> Activity
Find and copy each line of the records where the string "textit" shows up.

---

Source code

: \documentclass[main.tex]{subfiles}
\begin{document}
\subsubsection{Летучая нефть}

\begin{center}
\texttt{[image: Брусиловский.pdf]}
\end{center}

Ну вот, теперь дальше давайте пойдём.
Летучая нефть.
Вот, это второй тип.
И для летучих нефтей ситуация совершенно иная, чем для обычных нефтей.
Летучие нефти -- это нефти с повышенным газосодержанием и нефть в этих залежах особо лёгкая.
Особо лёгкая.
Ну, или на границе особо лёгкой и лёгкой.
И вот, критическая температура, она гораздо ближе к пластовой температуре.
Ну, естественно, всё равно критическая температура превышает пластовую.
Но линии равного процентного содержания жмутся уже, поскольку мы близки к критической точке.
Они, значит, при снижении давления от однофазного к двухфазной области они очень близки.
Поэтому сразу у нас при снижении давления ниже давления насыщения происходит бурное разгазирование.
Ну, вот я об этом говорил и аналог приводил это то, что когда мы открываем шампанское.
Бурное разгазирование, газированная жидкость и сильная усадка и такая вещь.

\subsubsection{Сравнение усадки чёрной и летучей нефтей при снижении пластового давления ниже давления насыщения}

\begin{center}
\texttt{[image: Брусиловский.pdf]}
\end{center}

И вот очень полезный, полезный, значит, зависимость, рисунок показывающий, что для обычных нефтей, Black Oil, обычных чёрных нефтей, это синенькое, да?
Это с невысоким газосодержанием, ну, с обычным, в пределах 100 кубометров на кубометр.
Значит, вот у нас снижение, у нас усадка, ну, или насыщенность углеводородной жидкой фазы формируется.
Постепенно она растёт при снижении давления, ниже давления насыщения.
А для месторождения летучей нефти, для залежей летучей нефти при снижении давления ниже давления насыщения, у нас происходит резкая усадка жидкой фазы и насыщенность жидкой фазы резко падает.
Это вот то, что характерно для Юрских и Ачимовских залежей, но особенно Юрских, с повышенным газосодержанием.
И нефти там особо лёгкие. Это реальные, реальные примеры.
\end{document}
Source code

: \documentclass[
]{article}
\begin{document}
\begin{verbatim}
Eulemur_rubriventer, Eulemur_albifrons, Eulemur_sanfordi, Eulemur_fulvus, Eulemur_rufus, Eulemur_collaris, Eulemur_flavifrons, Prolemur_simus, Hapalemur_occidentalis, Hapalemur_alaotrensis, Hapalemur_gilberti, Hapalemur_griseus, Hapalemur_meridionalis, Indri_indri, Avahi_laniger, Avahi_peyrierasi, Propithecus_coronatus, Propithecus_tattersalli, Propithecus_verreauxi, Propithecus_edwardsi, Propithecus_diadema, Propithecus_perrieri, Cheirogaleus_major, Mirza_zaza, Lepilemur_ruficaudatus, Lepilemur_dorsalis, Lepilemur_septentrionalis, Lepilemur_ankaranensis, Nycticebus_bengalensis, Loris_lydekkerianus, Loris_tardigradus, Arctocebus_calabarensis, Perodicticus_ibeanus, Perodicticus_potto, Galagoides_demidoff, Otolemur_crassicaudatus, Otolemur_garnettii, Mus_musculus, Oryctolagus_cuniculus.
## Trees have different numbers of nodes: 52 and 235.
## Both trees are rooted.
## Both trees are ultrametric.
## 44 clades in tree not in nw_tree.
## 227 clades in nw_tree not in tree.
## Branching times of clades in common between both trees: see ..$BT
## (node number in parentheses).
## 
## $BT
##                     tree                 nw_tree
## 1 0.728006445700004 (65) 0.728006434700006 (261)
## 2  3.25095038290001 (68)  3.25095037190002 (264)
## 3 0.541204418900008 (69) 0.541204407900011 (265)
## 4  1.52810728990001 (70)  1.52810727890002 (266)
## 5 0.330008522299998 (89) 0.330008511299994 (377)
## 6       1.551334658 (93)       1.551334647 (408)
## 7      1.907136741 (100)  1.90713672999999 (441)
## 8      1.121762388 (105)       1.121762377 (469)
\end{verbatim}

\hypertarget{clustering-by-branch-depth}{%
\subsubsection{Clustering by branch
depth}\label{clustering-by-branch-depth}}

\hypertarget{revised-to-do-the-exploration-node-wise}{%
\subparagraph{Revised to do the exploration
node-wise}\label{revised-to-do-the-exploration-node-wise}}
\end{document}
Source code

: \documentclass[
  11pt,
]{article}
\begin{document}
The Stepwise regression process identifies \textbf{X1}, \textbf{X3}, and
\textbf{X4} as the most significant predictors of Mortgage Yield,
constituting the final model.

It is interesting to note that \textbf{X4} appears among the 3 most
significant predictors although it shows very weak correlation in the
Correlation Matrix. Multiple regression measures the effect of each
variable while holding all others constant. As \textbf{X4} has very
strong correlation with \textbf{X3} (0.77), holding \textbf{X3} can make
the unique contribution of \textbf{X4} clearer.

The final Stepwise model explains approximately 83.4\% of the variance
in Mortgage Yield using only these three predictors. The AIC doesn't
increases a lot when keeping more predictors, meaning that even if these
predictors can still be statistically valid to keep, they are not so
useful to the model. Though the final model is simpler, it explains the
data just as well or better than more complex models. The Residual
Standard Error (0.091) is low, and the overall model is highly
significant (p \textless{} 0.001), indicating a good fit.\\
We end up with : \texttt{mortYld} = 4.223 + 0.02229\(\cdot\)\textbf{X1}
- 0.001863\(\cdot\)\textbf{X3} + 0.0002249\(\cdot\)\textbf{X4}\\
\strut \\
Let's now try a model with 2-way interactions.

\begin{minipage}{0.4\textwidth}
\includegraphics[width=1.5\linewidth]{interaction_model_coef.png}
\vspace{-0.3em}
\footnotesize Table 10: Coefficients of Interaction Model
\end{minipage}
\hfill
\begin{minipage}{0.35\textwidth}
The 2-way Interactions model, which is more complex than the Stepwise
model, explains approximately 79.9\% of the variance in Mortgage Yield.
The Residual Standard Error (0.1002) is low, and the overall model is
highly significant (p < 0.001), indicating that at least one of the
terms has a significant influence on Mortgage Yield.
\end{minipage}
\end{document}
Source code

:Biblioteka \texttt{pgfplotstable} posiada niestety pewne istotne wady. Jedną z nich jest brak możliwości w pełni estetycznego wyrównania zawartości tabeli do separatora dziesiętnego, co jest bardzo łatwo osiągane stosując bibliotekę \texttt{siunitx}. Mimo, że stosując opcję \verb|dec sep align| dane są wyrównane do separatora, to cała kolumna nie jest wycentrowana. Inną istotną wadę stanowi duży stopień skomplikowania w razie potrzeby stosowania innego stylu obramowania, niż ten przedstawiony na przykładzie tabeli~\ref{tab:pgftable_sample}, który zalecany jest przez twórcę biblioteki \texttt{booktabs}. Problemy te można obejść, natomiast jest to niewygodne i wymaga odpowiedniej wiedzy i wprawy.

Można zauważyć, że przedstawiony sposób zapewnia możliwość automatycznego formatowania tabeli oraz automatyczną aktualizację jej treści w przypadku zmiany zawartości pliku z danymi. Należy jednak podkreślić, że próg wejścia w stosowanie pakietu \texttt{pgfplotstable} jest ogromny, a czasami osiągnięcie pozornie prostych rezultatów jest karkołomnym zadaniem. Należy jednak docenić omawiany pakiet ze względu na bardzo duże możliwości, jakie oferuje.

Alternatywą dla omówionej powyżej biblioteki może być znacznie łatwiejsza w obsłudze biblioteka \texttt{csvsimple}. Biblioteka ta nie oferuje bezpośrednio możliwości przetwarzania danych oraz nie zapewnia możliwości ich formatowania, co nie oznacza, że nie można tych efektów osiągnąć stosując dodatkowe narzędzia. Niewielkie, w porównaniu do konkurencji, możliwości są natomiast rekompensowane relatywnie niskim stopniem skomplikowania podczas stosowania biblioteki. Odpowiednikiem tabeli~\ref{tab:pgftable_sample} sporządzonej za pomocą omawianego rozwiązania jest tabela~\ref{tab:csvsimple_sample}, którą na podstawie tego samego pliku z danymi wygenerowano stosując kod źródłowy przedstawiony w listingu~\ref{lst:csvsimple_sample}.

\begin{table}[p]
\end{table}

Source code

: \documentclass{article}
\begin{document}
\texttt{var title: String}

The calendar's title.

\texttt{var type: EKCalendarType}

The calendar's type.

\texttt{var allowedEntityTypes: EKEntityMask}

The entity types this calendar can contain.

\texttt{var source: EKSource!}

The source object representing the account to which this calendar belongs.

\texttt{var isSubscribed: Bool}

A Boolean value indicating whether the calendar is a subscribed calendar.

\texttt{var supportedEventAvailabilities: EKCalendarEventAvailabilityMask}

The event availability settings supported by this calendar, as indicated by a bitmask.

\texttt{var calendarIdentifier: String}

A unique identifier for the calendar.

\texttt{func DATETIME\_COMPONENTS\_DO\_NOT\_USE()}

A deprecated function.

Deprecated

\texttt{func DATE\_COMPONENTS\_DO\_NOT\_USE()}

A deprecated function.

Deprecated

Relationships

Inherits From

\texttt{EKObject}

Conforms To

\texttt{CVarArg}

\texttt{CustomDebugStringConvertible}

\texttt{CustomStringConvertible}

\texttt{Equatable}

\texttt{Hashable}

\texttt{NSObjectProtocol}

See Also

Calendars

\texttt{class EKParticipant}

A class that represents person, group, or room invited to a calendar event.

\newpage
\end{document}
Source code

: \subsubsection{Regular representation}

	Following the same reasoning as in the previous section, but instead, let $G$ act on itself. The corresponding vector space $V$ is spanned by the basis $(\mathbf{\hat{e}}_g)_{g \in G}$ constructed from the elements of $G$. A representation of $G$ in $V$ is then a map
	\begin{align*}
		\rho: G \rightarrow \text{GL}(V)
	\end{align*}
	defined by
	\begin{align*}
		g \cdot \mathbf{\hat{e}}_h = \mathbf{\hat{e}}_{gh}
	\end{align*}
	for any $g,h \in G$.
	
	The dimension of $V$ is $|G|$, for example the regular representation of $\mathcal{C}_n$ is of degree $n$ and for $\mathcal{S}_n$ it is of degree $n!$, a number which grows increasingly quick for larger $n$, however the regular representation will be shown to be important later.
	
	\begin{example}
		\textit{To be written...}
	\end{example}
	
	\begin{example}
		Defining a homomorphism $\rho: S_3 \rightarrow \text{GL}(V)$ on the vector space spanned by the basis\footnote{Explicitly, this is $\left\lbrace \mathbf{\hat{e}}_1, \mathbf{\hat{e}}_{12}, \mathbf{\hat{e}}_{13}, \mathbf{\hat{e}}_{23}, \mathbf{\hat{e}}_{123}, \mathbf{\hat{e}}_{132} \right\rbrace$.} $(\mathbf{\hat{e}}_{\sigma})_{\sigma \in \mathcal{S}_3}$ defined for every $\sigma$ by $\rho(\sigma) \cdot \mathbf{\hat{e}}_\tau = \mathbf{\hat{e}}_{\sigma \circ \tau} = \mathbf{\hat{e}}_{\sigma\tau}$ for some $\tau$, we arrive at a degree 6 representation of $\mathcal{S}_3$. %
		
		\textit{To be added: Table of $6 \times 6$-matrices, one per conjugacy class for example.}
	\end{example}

---

> The answer
		\textit{To be written...}
		\textit{To be added: Table of $6 \times 6$-matrices, one per conjugacy class for example.}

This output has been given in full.